La peste soit des gribouilleurs !

 
Prenons un sujet qui se prête bien à une adaptation en bande dessinée pour en tirer une histoire tragique, avec des courageux et des lâches, des altruistes et des égoïstes. Prenons la peste qui a frappé Marseille en 1720.
Prenons quelqu’un qui aime les jeux de mots vaseux pour en faire des titres de livres. Le genre d’artiste qui trouvait les titres des romans publiés à chaîne, comme ceux de la série OSS 117. En l’occurrence, prenons quelqu’un capable de faire un jeu de mots à partir d’un autre titre de livre, et qui est content de trouver « Le diable au port ».
Ajoutons, pour faire bonne mesure, un dessinateur de bande dessinée qui a du mal à dessiner deux fois le même visage pour un même personnage, au point qu’il est difficile de le reconnaître d’une case à l’autre. Prenons un même dessinateur qui, comble du paradoxe, n’arrive pas à faire en sorte que des personnages différents aient des visages différents, au point qu’il est difficile de les distinguer les uns des autres dans une même case. Tant qu’à être exigeants, prenons aussi un dessinateur qui ne sachent mettre ses dessins en couleurs qu’avec des tons vifs et saturés, rien dans la demi-mesure.

Secouons le tout…

Nous obtenons la trilogie Le diable au port, de Benoît Lacou (dessin et couleur) et Claude Ecken (scénario), aux éditions Hors Collection : L’étoffe et le fléau (tome 1, 2002, ISBN 2-258-05686-1), Les brasiers de Marseille (tome 2, 2003, ISBN 2-258-05957-7) et Les forçats de lapocalypse (tome 3, 2004, ISBN 2-258-06299-3).

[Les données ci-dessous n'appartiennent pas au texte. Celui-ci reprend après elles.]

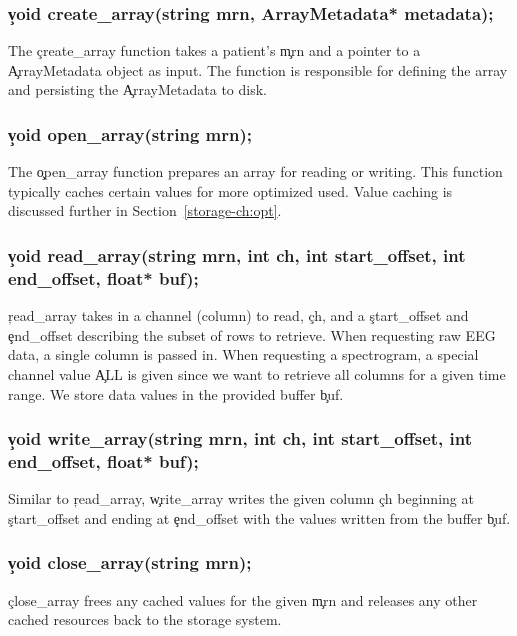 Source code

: \subsubsection{\c{void create\_array(string mrn, ArrayMetadata* metadata);}}

The \c{create\_array} function takes a patient's \c{mrn} and a pointer to a
\c{ArrayMetadata} object as input. The function is responsible for defining the
array and persisting the \c{ArrayMetadata} to disk.

\subsubsection{\c{void open\_array(string mrn);}}

The \c{open\_array} function prepares an array for reading or writing. This
function typically caches certain values for more optimized used. Value caching is
discussed further in Section~\ref{storage-ch:opt}.

\subsubsection{\c{void read\_array(string mrn, int ch, int start\_offset, int end\_offset, float* buf);}}

\c{read\_array} takes in a channel (column) to read, \c{ch}, and a
\c{start\_offset} and \c{end\_offset} describing the subset of rows to
retrieve. When requesting raw EEG data, a single column is passed in. When
requesting a spectrogram, a special channel value \c{ALL} is given since we
want to retrieve all columns for a given time range. We store data values in
the provided buffer \c{buf}.

\subsubsection{\c{void write\_array(string mrn, int ch, int start\_offset, int end\_offset, float* buf);}}

Similar to \c{read\_array}, \c{write\_array} writes the given column \c{ch}
beginning at \c{start\_offset} and ending at \c{end\_offset} with the values
written from the buffer \c{buf}.

\subsubsection{\c{void close\_array(string mrn);}}

\c{close\_array} frees any cached values for the given \c{mrn} and releases any
other cached resources back to the storage system.

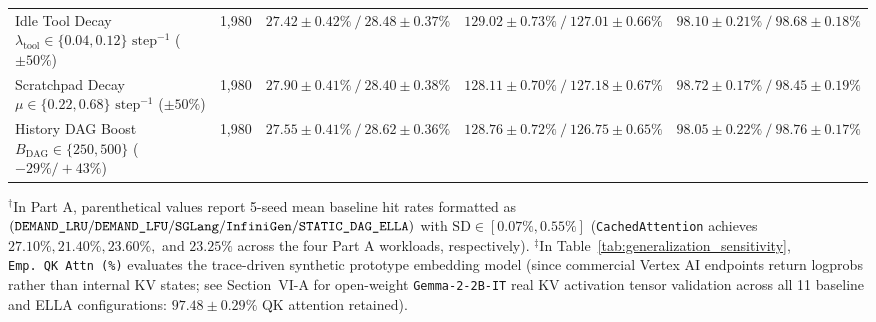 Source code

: \documentclass[conference,10pt]{IEEEtran}
\begin{document}
\begin{table}[t]
{\begin{tabular}{@{}lcccc@{}}
Idle Tool Decay $\lambda_{\text{tool}} \in \{0.04, 0.12\}\text{ step}^{-1}$ ($\pm 50\%$) & 1,980 & $27.42 \pm 0.42\%\ /\ 28.48 \pm 0.37\%$ & $129.02 \pm 0.73\%\ /\ 127.01 \pm 0.66\%$ & $98.10 \pm 0.21\%\ /\ 98.68 \pm 0.18\%$ \\
Scratchpad Decay $\mu \in \{0.22, 0.68\}\text{ step}^{-1}$ ($\pm 50\%$) & 1,980 & $27.90 \pm 0.41\%\ /\ 28.40 \pm 0.38\%$ & $128.11 \pm 0.70\%\ /\ 127.18 \pm 0.67\%$ & $98.72 \pm 0.17\%\ /\ 98.45 \pm 0.19\%$ \\
History DAG Boost $B_{\text{DAG}} \in \{250, 500\}$ ($-29\% / +43\%$) & 1,980 & $27.55 \pm 0.41\%\ /\ 28.62 \pm 0.36\%$ & $128.76 \pm 0.72\%\ /\ 126.75 \pm 0.65\%$ & $98.05 \pm 0.22\%\ /\ 98.76 \pm 0.17\%$ \\
\bottomrule
\end{tabular}%
}
\vspace{2pt}
\begin{minipage}{0.99\textwidth}
\footnotesize
$^\dagger$In Part A, parenthetical values report 5-seed mean baseline hit rates formatted as $(\texttt{DEMAND\_\allowbreak{}LRU} / \allowbreak\texttt{DEMAND\_\allowbreak{}LFU} / \allowbreak\texttt{SGLang} / \allowbreak\texttt{InfiniGen} / \allowbreak\texttt{STATIC\_\allowbreak{}DAG\_\allowbreak{}ELLA})$ with $\text{SD} \in [0.07\%, 0.55\%]$ (\texttt{Cached\allowbreak{}Attention} achieves $27.10\%, 21.40\%, 23.60\%,$ and $23.25\%$ across the four Part A workloads, respectively). $^\ddagger$In Table~\ref{tab:generalization_sensitivity}, \texttt{Emp.\ QK\allowbreak\ Attn (\%)} evaluates the trace-driven synthetic prototype embedding model (since commercial Vertex AI endpoints return logprobs rather than internal KV states; see Section~VI-A for open-weight \texttt{Gemma-2-2B-IT} real KV activation tensor validation across all 11 baseline and ELLA configurations: $97.48 \pm 0.29\%$ QK attention retained).
\end{minipage}
\end{table}
\end{document}
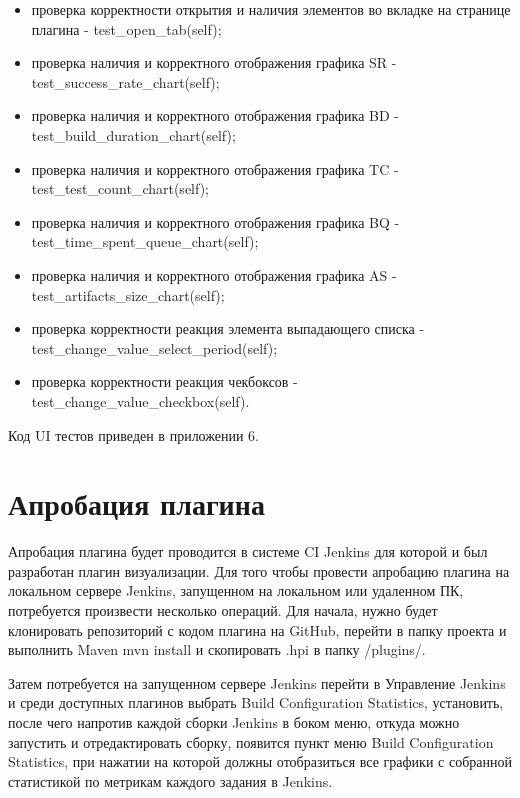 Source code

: \begin{itemize}
	\item проверка корректности открытия и наличия элементов во вкладке на странице плагина - test\_open\_tab(self);
	\item проверка наличия и корректного отображения графика SR - test\_success\_rate\_chart(self);
	\item проверка наличия и корректного отображения графика BD - test\_build\_duration\_chart(self);
	\item проверка наличия и корректного отображения графика TC - test\_test\_count\_chart(self);
	\item проверка наличия и корректного отображения графика BQ - test\_time\_spent\_queue\_chart(self);
	\item проверка наличия и корректного отображения графика AS - test\_artifacts\_size\_chart(self);
	\item проверка корректности реакция элемента выпадающего списка - test\_change\_value\_select\_period(self);
	\item проверка  корректности реакция чекбоксов - test\_change\_value\_checkbox(self).
\end{itemize}

Код UI тестов приведен в приложении 6.



 \section{Апробация плагина} \label{ch4:sec2}
 
 Апробация плагина будет проводится в системе CI Jenkins для которой и был разработан плагин визуализации. Для того чтобы провести апробацию плагина на локальном сервере Jenkins, запущенном на локальном или удаленном ПК, потребуется произвести несколько операций. Для начала, нужно будет клонировать репозиторий с кодом плагина на GitHub, перейти в папку проекта и выполнить \cite{deployplugin} Maven mvn install и скопировать .hpi в папку /plugins/. 
 
 Затем потребуется на запущенном сервере Jenkins перейти в Управление Jenkins  и среди доступных плагинов выбрать Build Configuration Statistics, установить, после чего напротив каждой сборки Jenkins в боком меню, откуда можно запустить и отредактировать сборку, появится пункт меню Build Configuration Statistics, при нажатии на которой должны отобразиться все графики с собранной статистикой по метрикам каждого задания в Jenkins. 
 
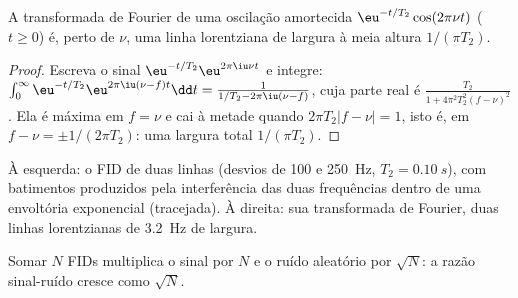 \begin{theorem}\label{thm:b3:advanced-nmr:lorentzian}
A transformada de Fourier de uma oscilação amortecida $\eu^{-t/T_2}\cos(2\pi\nu t)$ ($t \ge 0$) é,
perto de $\nu$, uma linha lorentziana de largura à meia altura $1/(\pi T_2)$.
\end{theorem}

\begin{proof}
Escreva o sinal $\eu^{-t/T_2}\eu^{2\pi\iu\nu t}$ e integre:
$\int_0^\infty\eu^{-t/T_2}\eu^{2\pi\iu(\nu - f)t}\dd t = \frac{1}{1/T_2 - 2\pi\iu(\nu - f)}$, cuja parte
real é $\frac{T_2}{1 + 4\pi^2T_2^2(f - \nu)^2}$. Ela é máxima em $f = \nu$ e cai à
metade quando $2\pi T_2|f - \nu| = 1$, isto é, em $f - \nu = \pm1/(2\pi T_2)$: uma largura
total $1/(\pi T_2)$.
\end{proof}

\begin{omfigure}

{\small À esquerda: o FID de duas linhas (desvios de 100 e \qty{250}{Hz}, $T_2 = \qty{0.10}{s}$),
com batimentos produzidos pela interferência das duas frequências dentro de
uma envoltória exponencial (tracejada). À direita: sua transformada de Fourier,
duas linhas lorentzianas de \qty{3.2}{Hz} de largura.}
\end{omfigure}

\begin{proposition}\label{prop:b3:advanced-nmr:averaging}
Somar $N$ FIDs multiplica o sinal por $N$ e o ruído aleatório por $\sqrt N$:
a razão sinal-ruído cresce como $\sqrt N$.
\end{proposition}

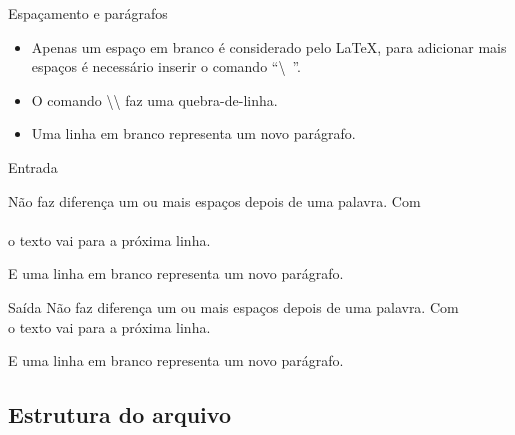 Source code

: \documentclass{beamer}
\begin{document}
\begin{frame}[fragile]{Espaçamento e parágrafos}
	\begin{itemize}
	\item Apenas um espaço em branco é considerado pelo \LaTeX, para adicionar mais espaços é necessário inserir o comando \alert{``\textbackslash\ ''}.
	\item O comando \alert{\textbackslash\textbackslash} faz uma quebra-de-linha.
	\item Uma linha em branco representa um novo parágrafo.
	\end{itemize}

    
    \begin{block}{Entrada}
        \small
        \begin{semiverbatim}
\small{}Não faz diferença um ou mais        espaços depois de uma
palavra. Com \\\\ o texto vai para a próxima linha.

E uma linha em branco representa um novo parágrafo.
\end{semiverbatim}
    \end{block}    
    
    \begin{block}{Saída}
        \small
        Não faz diferença um ou mais       espaços depois de uma palavra. Com \\ o texto vai para a próxima linha.

        E uma linha em branco representa um novo parágrafo.
    \end{block}
\end{frame}

\subsection{Estrutura do arquivo}
\end{document}
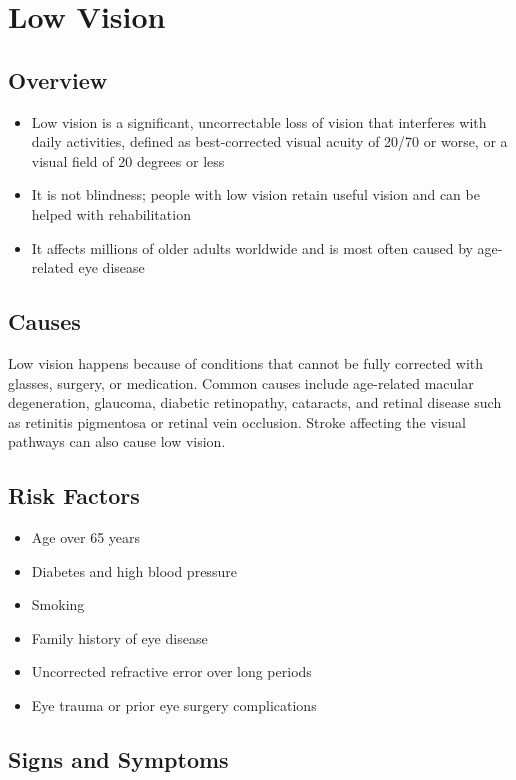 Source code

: \chapter{Low Vision}
\label{sec:Low Vision}

\section{Overview}
\begin{itemize}[noitemsep]
  \item Low vision is a significant, uncorrectable loss of vision that interferes with daily activities, defined as best-corrected visual acuity of 20/70 or worse, or a visual field of 20 degrees or less
  \item It is not blindness; people with low vision retain useful vision and can be helped with rehabilitation
  \item It affects millions of older adults worldwide and is most often caused by age-related eye disease
\end{itemize}
\section{Causes}
Low vision happens because of conditions that cannot be fully corrected with glasses, surgery, or medication. Common causes include age-related macular degeneration, glaucoma, diabetic retinopathy, cataracts, and retinal disease such as retinitis pigmentosa or retinal vein occlusion. Stroke affecting the visual pathways can also cause low vision.
\section{Risk Factors}
\begin{itemize}[noitemsep]
  \item Age over 65 years
  \item Diabetes and high blood pressure
  \item Smoking
  \item Family history of eye disease
  \item Uncorrected refractive error over long periods
  \item Eye trauma or prior eye surgery complications
\end{itemize}
\section{Signs and Symptoms}
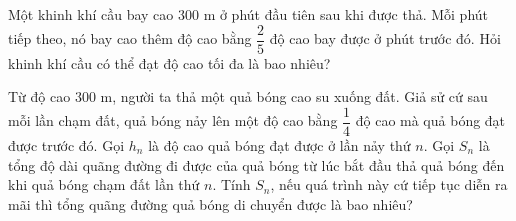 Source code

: \begin{bt}%

	Một khinh khí cầu bay cao $300$ m ở phút đầu tiên sau khi được thả. Mỗi phút tiếp theo, nó bay cao 
thêm độ cao bằng $\dfrac{2}{5}$ độ cao bay được ở phút trước đó. Hỏi khinh khí cầu có thể đạt độ cao tối đa là bao nhiêu?
\end{bt}

\begin{bt}%
%
	Từ độ cao $300$ m, người ta thả một quả bóng cao su xuống đất. Giả sử cứ sau mỗi lần chạm đất, quả bóng nảy lên một độ cao bằng $\dfrac{1}{4}$ độ cao mà quả bóng đạt được trước đó. Gọi $h_n$ là độ cao quả bóng đạt được ở lần nảy thứ $n$. Gọi $S_n$ là tổng độ dài quãng đường đi được của quả bóng từ lúc bắt đầu thả quả bóng đến khi quả bóng chạm đất lần thứ $n$. Tính $S_n$, nếu quá trình này cứ tiếp tục diễn ra mãi thì tổng quãng đường quả bóng di chuyển được là bao nhiêu?
\end{bt}

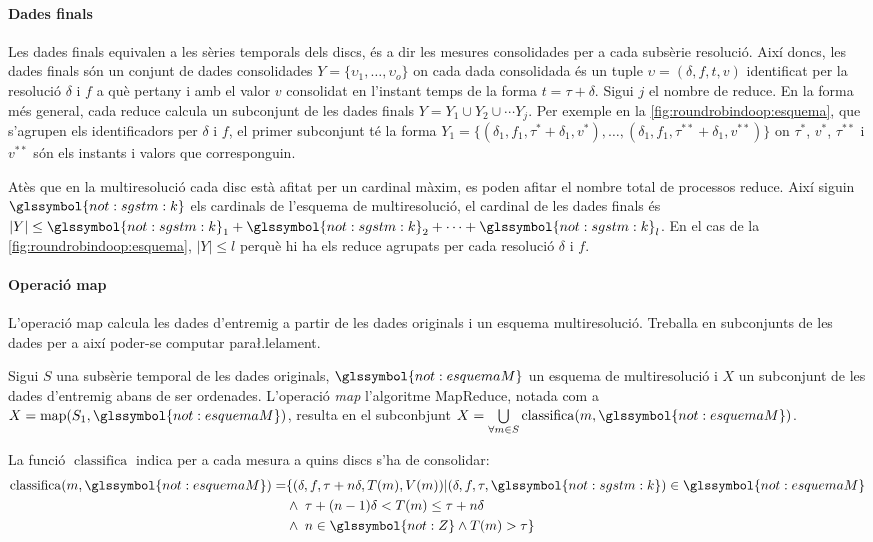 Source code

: \paragraph{Dades finals}
Les dades finals equivalen a les sèries temporals dels discs, és a dir
les mesures consolidades per a cada subsèrie resolució. Així doncs,
les dades finals són un conjunt de dades consolidades $Y=\{
\upsilon_{1}, \dotsc, \upsilon_o\}$ on cada dada consolidada és un
tuple $\upsilon=(\delta,f,t,v)$ identificat per la resolució $\delta$
i $f$ a què pertany i amb el valor $v$ consolidat en l'instant temps de la
forma $t=\tau+\delta$.  Sigui $j$ el nombre de reduce.  En la forma més
general, cada reduce calcula un subconjunt de les dades finals
$Y=Y_1\cup Y_2 \cup \dotsb Y_j$.  Per exemple en la
\autoref{fig:roundrobindoop:esquema}, que s'agrupen els identificadors
per $\delta$ i $f$, el primer subconjunt té la forma $Y_1 = \{
(\delta_1,f_1,\tau^*+\delta_1,v^*), \dotsc
,(\delta_1,f_1,\tau^{**}+\delta_1,v^{**}) \}$ on $\tau^*$, $v^*$, $\tau^{**}$ i
$v^{**}$ són els instants i valors que corresponguin.
 
Atès que en la multiresolució cada disc està afitat per un cardinal
màxim, es poden afitar el nombre total de processos reduce.  Així
siguin $\glssymbol{not:sgstm:k}$ els cardinals de l'esquema de
multiresolució, el cardinal de les dades finals és $|Y|\leq
\glssymbol{not:sgstm:k}_1 + \glssymbol{not:sgstm:k}_2 + \dotsb +
\glssymbol{not:sgstm:k}_l$. En el cas de la
\autoref{fig:roundrobindoop:esquema}, $|Y|\leq l$ perquè hi ha els
reduce agrupats per cada resolució $\delta$ i $f$.




\paragraph{Operació map}
L'operació map calcula les dades d'entremig a partir de les dades
originals i un esquema multiresolució. Treballa en subconjunts de les
dades per a així poder-se computar para\l.lelament.
\begin{definition}
  Sigui $S$ una subsèrie temporal de les dades originals,
  $\glssymbol{not:esquemaM}$ un esquema de multiresolució i $X$ un
  subconjunt de les dades d'entremig abans de ser
  ordenades. L'operació \emph{map} l'algoritme MapReduce,
  notada com a $X=\operatorname{map}(S_1,\glssymbol{not:esquemaM})$,
  resulta en el subconbjunt $X=
  \bigcup\limits_{ \forall m \in S}
  \operatorname{classifica}(m,\glssymbol{not:esquemaM})$.


  La funció $\operatorname{classifica}$ indica per a cada mesura a
  quins discs s'ha de consolidar:
  \begin{align*}\operatorname{classifica}(m,\glssymbol{not:esquemaM})= &\{
    (\delta,f,\tau+n\delta,T(m),V(m)) |
    (\delta,f,\tau,\glssymbol{not:sgstm:k}) \in \glssymbol{not:esquemaM} \\
    &\wedge\; \tau+(n-1)\delta < T(m) \leq \tau+n\delta \\
    &\wedge\; n\in\glssymbol{not:Z} \wedge T(m) > \tau \}
  \end{align*} 
\end{definition}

Le tome 3 se termine sur une case qui laissait espérer une suite, mais la suite n’est jamais venue. Enfin, quand je dis « espérer une suite », c’est peut-être un peu trop généreux. Disons plutôt que ça laissait entendre qu’il pourrait y avoir une suite. Mais de là à l’espérer, franchement, non.
La lecture de cette trilogie n’est pas un calvaire ; n’ayant pas le goût de la mortification, je ne serais pas allé au bout de ma lecture si cela avait été si douloureux. Mais cela me donne le sentiment d’un gâchis, une réalisation qui met à mal un projet qui pouvait être sympathique. Les éléments de base sont, certes, plutôt classiques :
- d’un côté, les « bons » : un jeune chirurgien honnête, un maître d’armes vétéran de guerre, une jeune femme victime d’appétits rapaces ;
- de l’autre, les « méchants » : des marchands peu scrupuleux faisant entrer frauduleusement à Marseille des étoffes venues du Levant et dont ils savent qu’elles sont porteuses d’infections, des médecins ignares ou complaisants, des représentants des autorités municipales ayant trop à perdre à perturber le commerce marseillais ;
- au milieu, un peuple bigarré d’artisans, de boutiquiers, de forçats, de marins, chacun traficotant pour arrondir ses fins de mois ;
- le tout dans un décor propice à retenir l’attention, dont le port et la ville de Marseille.

Mais le récit est confus, à vouloir traiter à la fois l’histoire tragique de cette peste et les anecdotes personnelles, à faire entrer des personnages trop nombreux sur une scène trop exiguë.

Récit confus, mise en images ratée. Une trilogie comme trois coups dans l’eau.